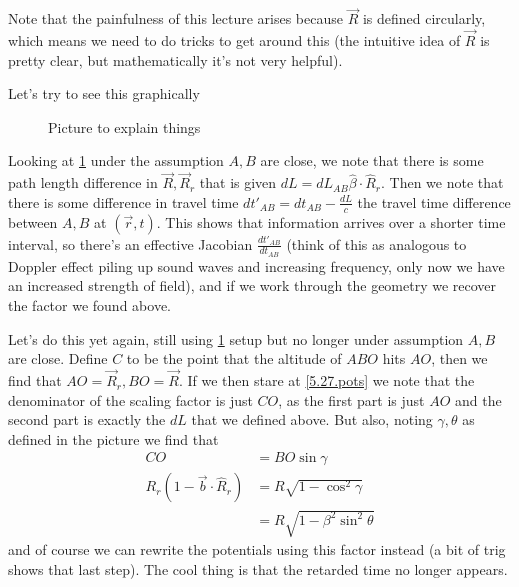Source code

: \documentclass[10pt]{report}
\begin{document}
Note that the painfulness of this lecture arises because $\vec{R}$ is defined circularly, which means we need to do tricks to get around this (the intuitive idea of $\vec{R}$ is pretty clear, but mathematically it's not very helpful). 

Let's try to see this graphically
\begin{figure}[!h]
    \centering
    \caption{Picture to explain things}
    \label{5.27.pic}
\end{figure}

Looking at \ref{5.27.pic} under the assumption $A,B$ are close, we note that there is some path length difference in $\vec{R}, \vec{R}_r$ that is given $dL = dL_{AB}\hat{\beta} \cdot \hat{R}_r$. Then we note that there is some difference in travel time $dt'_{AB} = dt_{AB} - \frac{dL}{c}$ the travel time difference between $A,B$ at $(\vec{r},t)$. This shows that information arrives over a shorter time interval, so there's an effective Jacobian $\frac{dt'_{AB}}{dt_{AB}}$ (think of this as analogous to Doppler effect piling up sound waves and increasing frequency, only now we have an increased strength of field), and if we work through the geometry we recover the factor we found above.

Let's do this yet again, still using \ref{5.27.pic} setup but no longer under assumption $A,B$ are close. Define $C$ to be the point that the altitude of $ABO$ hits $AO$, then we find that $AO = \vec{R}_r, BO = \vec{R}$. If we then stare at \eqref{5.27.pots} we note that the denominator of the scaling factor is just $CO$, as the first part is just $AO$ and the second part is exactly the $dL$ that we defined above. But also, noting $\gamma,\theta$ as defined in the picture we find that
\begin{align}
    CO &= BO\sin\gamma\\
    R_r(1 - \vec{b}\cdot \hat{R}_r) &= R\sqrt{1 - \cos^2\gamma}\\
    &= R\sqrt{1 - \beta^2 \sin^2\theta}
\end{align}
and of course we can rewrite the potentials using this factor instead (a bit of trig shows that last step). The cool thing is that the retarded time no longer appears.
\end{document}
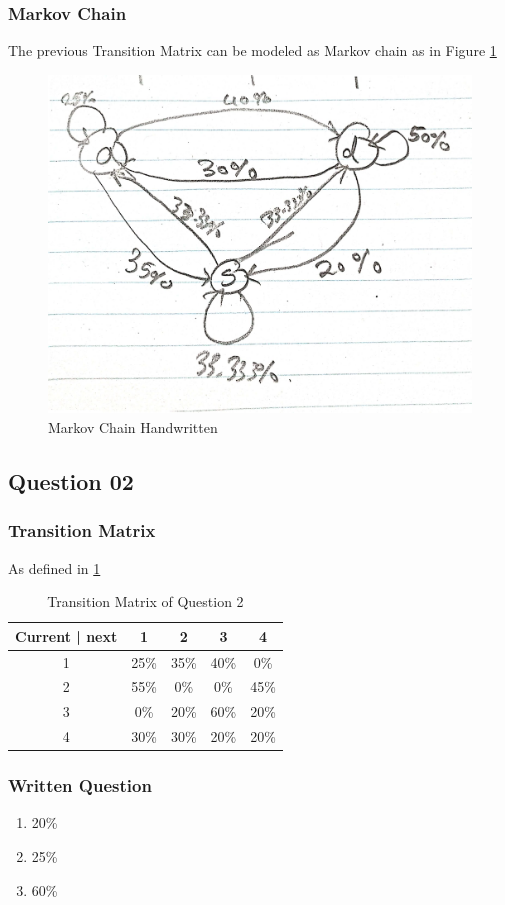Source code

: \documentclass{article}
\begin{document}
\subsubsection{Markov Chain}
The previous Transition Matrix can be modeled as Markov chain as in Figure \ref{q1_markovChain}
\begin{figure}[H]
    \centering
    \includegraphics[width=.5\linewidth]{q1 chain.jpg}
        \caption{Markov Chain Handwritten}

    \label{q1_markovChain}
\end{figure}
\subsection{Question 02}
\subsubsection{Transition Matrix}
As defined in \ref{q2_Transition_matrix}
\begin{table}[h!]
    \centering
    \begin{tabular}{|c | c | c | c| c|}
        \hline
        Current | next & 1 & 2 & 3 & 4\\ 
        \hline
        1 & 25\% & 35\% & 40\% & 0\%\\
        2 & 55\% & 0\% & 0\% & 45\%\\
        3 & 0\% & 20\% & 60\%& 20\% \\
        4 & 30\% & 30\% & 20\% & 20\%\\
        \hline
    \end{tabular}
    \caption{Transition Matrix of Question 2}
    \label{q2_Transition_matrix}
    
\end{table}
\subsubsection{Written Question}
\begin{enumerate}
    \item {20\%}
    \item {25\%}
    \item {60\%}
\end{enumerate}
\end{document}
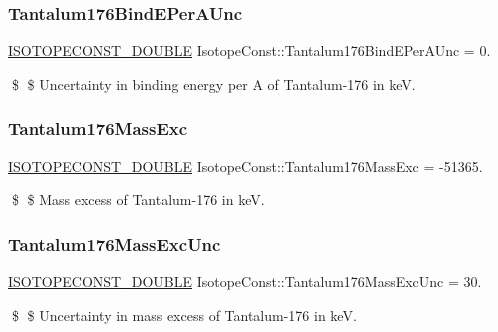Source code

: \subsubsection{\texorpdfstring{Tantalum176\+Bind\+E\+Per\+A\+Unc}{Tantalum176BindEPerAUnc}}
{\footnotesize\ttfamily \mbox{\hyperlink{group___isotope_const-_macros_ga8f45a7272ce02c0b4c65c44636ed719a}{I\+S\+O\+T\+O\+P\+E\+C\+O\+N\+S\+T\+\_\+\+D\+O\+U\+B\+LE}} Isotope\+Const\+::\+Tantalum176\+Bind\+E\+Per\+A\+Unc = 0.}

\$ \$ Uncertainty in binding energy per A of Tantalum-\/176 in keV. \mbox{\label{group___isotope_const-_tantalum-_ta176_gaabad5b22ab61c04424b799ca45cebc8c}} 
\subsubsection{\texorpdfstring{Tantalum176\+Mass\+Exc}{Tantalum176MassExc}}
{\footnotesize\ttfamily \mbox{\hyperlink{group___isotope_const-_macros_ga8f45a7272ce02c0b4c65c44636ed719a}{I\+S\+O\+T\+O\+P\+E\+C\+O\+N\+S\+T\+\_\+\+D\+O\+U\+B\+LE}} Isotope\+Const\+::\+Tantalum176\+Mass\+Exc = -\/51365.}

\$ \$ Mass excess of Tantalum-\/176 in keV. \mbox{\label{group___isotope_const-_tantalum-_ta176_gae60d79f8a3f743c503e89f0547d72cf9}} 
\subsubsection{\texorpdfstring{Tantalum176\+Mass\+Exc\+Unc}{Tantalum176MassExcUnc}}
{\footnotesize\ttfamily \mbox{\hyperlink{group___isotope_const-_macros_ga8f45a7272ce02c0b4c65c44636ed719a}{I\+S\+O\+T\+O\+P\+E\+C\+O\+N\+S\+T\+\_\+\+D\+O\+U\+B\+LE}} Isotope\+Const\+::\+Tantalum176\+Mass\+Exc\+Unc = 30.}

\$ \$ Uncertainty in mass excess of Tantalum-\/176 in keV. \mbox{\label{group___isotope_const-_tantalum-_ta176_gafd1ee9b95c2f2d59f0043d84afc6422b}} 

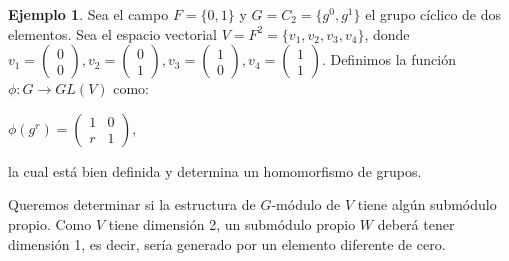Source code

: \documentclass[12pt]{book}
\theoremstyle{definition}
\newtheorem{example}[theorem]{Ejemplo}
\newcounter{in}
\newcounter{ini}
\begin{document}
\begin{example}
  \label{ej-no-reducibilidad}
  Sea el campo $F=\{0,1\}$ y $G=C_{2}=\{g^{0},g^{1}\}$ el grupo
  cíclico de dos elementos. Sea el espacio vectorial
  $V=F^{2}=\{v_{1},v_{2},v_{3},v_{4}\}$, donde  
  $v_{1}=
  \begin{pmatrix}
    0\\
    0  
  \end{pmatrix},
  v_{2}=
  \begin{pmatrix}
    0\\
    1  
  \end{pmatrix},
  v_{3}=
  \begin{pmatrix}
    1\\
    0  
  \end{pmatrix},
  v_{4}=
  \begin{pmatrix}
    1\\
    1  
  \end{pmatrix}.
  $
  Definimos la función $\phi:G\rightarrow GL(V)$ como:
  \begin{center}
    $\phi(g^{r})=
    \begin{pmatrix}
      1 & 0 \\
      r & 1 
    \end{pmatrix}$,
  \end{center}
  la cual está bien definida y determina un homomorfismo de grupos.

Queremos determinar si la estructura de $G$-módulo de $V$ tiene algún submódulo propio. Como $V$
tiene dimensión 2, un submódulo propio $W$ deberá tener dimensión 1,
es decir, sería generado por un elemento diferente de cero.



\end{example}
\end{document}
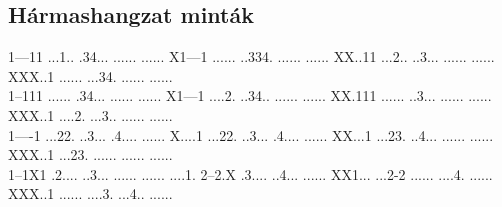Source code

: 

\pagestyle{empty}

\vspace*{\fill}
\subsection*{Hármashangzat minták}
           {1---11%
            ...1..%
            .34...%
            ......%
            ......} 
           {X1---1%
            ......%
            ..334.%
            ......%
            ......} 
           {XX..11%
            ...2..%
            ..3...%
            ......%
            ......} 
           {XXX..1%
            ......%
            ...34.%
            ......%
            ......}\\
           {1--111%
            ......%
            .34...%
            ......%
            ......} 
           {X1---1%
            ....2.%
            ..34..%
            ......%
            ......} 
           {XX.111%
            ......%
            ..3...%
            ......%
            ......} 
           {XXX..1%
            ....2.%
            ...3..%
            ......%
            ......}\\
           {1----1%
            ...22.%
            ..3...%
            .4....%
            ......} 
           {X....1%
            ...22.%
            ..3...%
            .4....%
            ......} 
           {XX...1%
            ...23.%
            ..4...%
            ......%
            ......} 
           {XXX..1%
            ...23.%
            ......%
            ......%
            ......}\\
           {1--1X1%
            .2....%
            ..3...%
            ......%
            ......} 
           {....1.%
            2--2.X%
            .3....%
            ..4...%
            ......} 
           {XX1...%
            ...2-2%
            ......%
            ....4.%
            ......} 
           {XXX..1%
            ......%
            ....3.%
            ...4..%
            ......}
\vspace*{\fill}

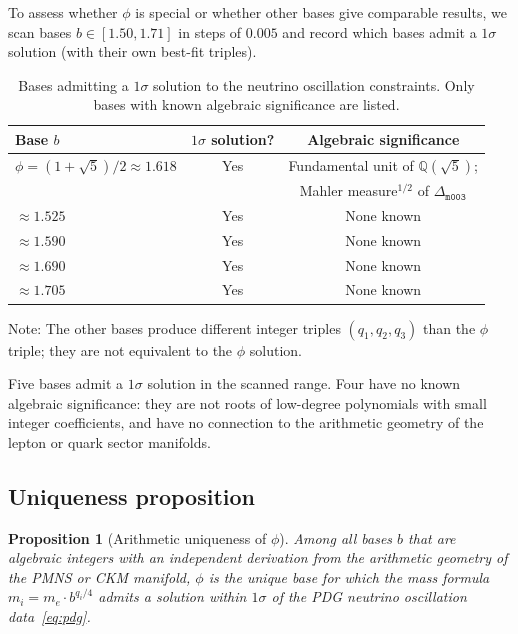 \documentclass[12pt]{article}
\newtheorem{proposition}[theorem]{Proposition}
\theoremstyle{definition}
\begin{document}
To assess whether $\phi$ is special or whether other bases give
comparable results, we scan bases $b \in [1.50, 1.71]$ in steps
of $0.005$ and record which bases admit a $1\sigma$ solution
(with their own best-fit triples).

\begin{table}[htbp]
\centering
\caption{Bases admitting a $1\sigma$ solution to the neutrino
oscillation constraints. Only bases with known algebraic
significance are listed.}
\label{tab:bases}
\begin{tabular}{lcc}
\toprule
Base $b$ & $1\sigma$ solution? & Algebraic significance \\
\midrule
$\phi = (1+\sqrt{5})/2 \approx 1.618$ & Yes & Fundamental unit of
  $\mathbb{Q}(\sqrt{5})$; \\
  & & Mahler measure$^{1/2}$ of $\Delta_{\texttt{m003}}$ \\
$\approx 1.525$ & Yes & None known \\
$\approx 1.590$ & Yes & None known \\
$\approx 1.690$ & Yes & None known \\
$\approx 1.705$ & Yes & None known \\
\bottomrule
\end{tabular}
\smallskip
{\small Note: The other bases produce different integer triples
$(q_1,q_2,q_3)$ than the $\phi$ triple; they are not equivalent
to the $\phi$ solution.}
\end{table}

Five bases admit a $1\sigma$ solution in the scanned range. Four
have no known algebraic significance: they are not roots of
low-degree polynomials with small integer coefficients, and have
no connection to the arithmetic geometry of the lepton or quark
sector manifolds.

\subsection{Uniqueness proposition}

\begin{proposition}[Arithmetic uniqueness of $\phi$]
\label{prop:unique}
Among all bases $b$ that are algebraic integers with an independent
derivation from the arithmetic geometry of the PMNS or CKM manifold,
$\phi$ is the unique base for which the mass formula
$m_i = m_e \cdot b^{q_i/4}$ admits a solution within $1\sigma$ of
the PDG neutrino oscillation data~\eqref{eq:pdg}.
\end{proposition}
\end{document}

Task description ▸ Retype, without any change, every line from the one with "uniqueness of $\phi$]" to the bottom of the listing.

Solution ▸
\begin{proposition}[Arithmetic uniqueness of $\phi$]
\label{prop:unique}
Among all bases $b$ that are algebraic integers with an independent
derivation from the arithmetic geometry of the PMNS or CKM manifold,
$\phi$ is the unique base for which the mass formula
$m_i = m_e \cdot b^{q_i/4}$ admits a solution within $1\sigma$ of
the PDG neutrino oscillation data~\eqref{eq:pdg}.
\end{proposition}
\end{document}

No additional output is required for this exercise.